In many states it is a criminal offense (DUI/DWI) to operate a commercial vehicle with a blood alcohol concentration of .04 or more—which is half of the BAC usually required to commit the DUI/DWI offense while driving a non-commercial vehicle. Because most holders of commercial driver’s licenses (CDLs) depend on their license to earn a living, the consequences of a DUI/DWI conviction for a CDL holder—including a conviction while operating a non-commercial vehicle—are serious.
Laws vary from state to state but a CDL holder’s license may be suspended for one year for the first offense, and with a second DUI/DWI conviction the CDL holder may be permanently disqualified from holding a CDL.
These laws are generally located in a state’s statutes—often in the vehicle code, motor vehicle code, or transportation code.
In Florida, it is indeed a criminal offense for a commercial vehicle operator to have a blood alcohol concentration (BAC) of .04 or higher, which is half the BAC limit of .08 for drivers of non-commercial vehicles.
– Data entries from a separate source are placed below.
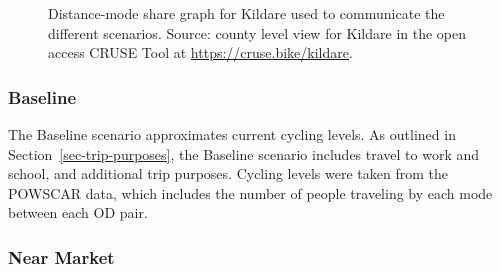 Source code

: \documentclass[
  super,
  preprint,
  3p]{elsarticle}
\providecommand{\DIFaddbeginFL}{} %
\providecommand{\DIFaddendFL}{} %
\providecommand{\DIFdelbeginFL}{} %
\providecommand{\DIFdelendFL}{} %
\newcommand{\DIFscaledelfig}{0.5}
\newlength{\DIFdelgraphicswidth} %
\newlength{\DIFdelgraphicsheight} %
\newcommand{\DIFaddincludegraphics}[2][]{{\color{blue}\fbox{\DIFOincludegraphics[#1]{#2}}}} %
\newcommand{\DIFdelincludegraphics}[2][]{%
\sbox{\DIFdelgraphicsbox}{\DIFOincludegraphics[#1]{#2}}%
\settoboxwidth{\DIFdelgraphicswidth}{\DIFdelgraphicsbox} %
\settoboxtotalheight{\DIFdelgraphicsheight}{\DIFdelgraphicsbox} %
\scalebox{\DIFscaledelfig}{%
\parbox[b]{\DIFdelgraphicswidth}{\usebox{\DIFdelgraphicsbox}\\[-\baselineskip] \rule{\DIFdelgraphicswidth}{0em}}\llap{\resizebox{\DIFdelgraphicswidth}{\DIFdelgraphicsheight}{%
\setlength{\unitlength}{\DIFdelgraphicswidth}%
\begin{picture}(1,1)%
\thicklines\linethickness{2pt} %
{\color[rgb]{1,0,0}\put(0,0){\framebox(1,1){}}}%
{\color[rgb]{1,0,0}\put(0,0){\line( 1,1){1}}}%
{\color[rgb]{1,0,0}\put(0,1){\line(1,-1){1}}}%
\end{picture}%
}\hspace*{3pt}}} %
} %
\DeclareRobustCommand{\DIFaddbeginFL}{\DIFOaddbeginFL \let\includegraphics\DIFaddincludegraphics} %
\DeclareRobustCommand{\DIFaddendFL}{\DIFOaddendFL \let\includegraphics\DIFOincludegraphics} %
\DeclareRobustCommand{\DIFdelbeginFL}{\DIFOdelbeginFL \let\includegraphics\DIFdelincludegraphics} %
\DeclareRobustCommand{\DIFdelendFL}{\DIFOaddendFL \let\includegraphics\DIFOincludegraphics} %
\begin{document}
\begin{figure}

\DIFdelbeginFL %


\DIFdelendFL \DIFaddbeginFL {}
\DIFaddendFL 

\caption{\label{fig-scenarios}Distance-mode share graph for Kildare used
to communicate the different scenarios. Source: county level view for
Kildare in the open access CRUSE Tool at
\url{https://cruse.bike/kildare}.}

\end{figure}%

\subsubsection{Baseline}\label{baseline}

The Baseline scenario approximates current cycling levels. As outlined
in Section~\ref{sec-trip-purposes}, the Baseline scenario includes
travel to work and school, and additional trip purposes. Cycling levels
were taken from the POWSCAR data, which includes the number of people
traveling by each mode between each OD pair.

\subsubsection{Near Market}\label{near-market}
\end{document}
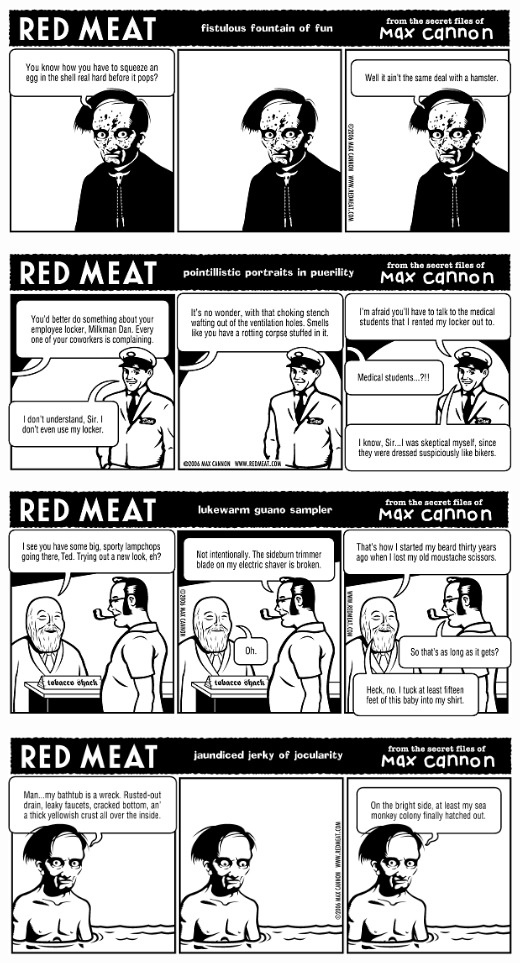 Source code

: \documentclass[a4paper,twoside,11pt]{article}
\begin{document}
\includegraphics[width=\textwidth]{redmeat_2006-09-26.png}



\includegraphics[width=\textwidth]{redmeat_2006-10-03.png}



\includegraphics[width=\textwidth]{redmeat_2006-10-10.png}



\includegraphics[width=\textwidth]{redmeat_2006-10-17.png}
\end{document}

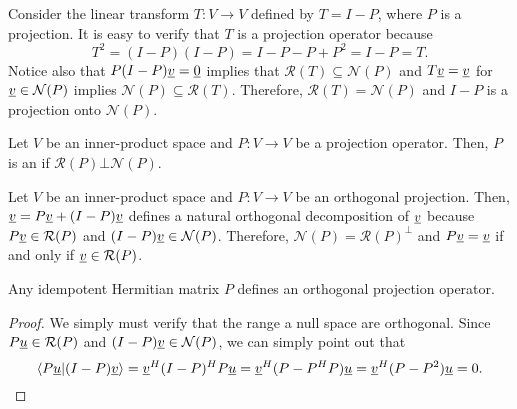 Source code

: \begin{example}
Consider the linear transform $T \colon V \rightarrow V$ defined by $T = I - P$, where $P$ is a projection.
It is easy to verify that $T$ is a projection operator because
\[ T^2 = (I-P)(I-P) = I - P- P + P^2 = I-P = T .\]
Notice also that $P(I-P) \underline{v} = \underline{0}$ implies that $\mathcal{R}(T) \subseteq \mathcal{N}(P)$ and $T \underline{v} = \underline{v}$ for $\underline{v} \in \mathcal{N}(P)$ implies $\mathcal{N}(P) \subseteq \mathcal{R}(T)$.
Therefore, $\mathcal{R}(T) = \mathcal{N}(P)$ and $I-P$ is a projection onto $\mathcal{N}(P)$.
\end{example}

\begin{definition}
\label{definition:OrthogonalProjection}
Let $V$ be an inner-product space and $P \colon V \rightarrow V$ be a projection operator.
Then, $P$ is an  if $\mathcal{R}(P) \bot \mathcal{N}(P)$.
\end{definition}

\begin{example}
Let $V$ be an inner-product space and $P \colon V \rightarrow V$ be an orthogonal projection.
Then, $\underline{v} = P \underline{v} + (I-P) \underline{v}$ defines a natural orthogonal decomposition of $\underline{v}$ because $P \underline{v} \in \mathcal{R}(P)$ and $(I-P) \underline{v} \in \mathcal{N}(P)$.
Therefore, $\mathcal{N}(P) = \mathcal{R}(P)^{\bot}$ and $P \underline{v} = \underline{v}$ if and only if $\underline{v} \in \mathcal{R}(P)$.
\end{example}

\begin{theorem}
Any idempotent Hermitian matrix $P$ defines an orthogonal projection operator.
\end{theorem}
\begin{proof}
We simply must verify that the range a null space are orthogonal.
Since $P \underline{u} \in \mathcal{R}(P)$ and $(I-P) \underline{v} \in \mathcal{N}(P)$, we can simply point out that
\[ \langle P\underline{u} | (I-P)\underline{v} \rangle = \underline{v}^H (I-P)^H P \underline{u} = \underline{v}^H (P - P^H P) \underline{u} = \underline{v}^H (P - P^2) \underline{u} = 0. \]
\end{proof}


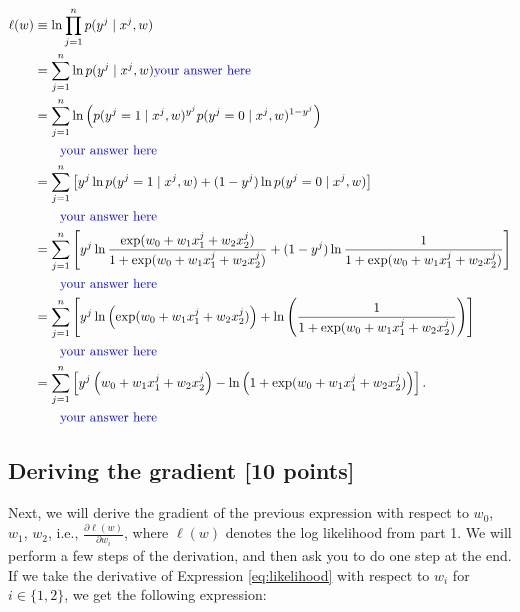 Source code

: \documentclass[a4paper]{article}
\theoremstyle{definition}
\begin{document}
	\begin{align}
		\ell(w)&\equiv\ln\prod_{j=1}^n p(y^j\mid x^j,w)\\
		&=\sum_{j=1}^n \ln p(y^j\mid x^j,w) {\color{blue} \text{your answer here}}\\ \label{eq:prob-y}
		&=\sum_{j=1}^n \ln \left(p(y^j=1\mid x^j,w)^{y^j}p(y^j=0\mid x^j,w)^{1-y^j}\right)\\ \label{eq:prob-power}
		&\quad\quad {\color{blue}\text{your answer here}}\nonumber \\ 
		&=\sum_{j=1}^n \left[y^j\ln p(y^j=1\mid x^j,w)+(1-y^j)\ln p(y^j=0\mid x^j,w)\right]\\
		&\quad\quad {\color{blue}\text{your answer here}}\nonumber \\
		&=\sum_{j=1}^n \left[y^j\ln \frac{\exp(w_0 + w_1 x_1^j + w_2 x_2^j)}{1+\exp(w_0 + w_1 x_1^j + w_2 x_2^j)}
		+(1-y^j) \ln\frac{1}{1+\exp(w_0 + w_1 x_1^j + w_2 x_2^j)}\right] \\ \label{eq:last}
		&\quad\quad{\color{blue} \text{your answer here}}\nonumber \\
		&=\sum_{j=1}^n \left[y^j \ln\left( \exp(w_0 + w_1 x_1^j + w_2 x_2^j)\right)
		+\ln\left(\frac{1}{1+\exp(w_0 + w_1 x_1^j + w_2 x_2^j)}\right)\right] \\
		&\quad\quad{\color{blue}\text{your answer here}}\nonumber \\
		&=\sum_{j=1}^n\left[y^j\left( w_0+w_1 x_1^j+w_2 x_2^j\right)
		-\ln\left( 1+\exp(w_0 + w_1 x_1^j + w_2 x_2^j)\right)\right]. \label{eq:likelihood}\\
		&\quad\quad{\color{blue}\text{your answer here}}\nonumber    
	\end{align}
	
	
\subsection{Deriving the gradient [10 points]}

	Next, we will derive the gradient of the previous expression with respect to
	$w_0$, $w_1$, $w_2$, i.e., $\frac{\partial \ell(w)}{\partial w_i}$, where $\ell(w)$ denotes the log likelihood from part 1. 
	We will perform a few steps of the derivation, and then ask you to do one step at the end.
	If we take the derivative of Expression \ref{eq:likelihood} with respect to
	$w_i$ for $i\in \{1,2\}$, we get the following expression:
	
\end{document}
For holders of a Commercial Driver's License (CDL), the consequences of a DUI (Driving Under the Influence) conviction can be particularly severe, given their reliance on their license for employment. Under Florida law, a first-time DUI offense for a CDL holder can result in a one-year suspension of their CDL. If a CDL holder is convicted of a second DUI, they face permanent disqualification from holding a CDL. These regulations are part of Florida's statutes, which can be found in the state's vehicle or transportation codes.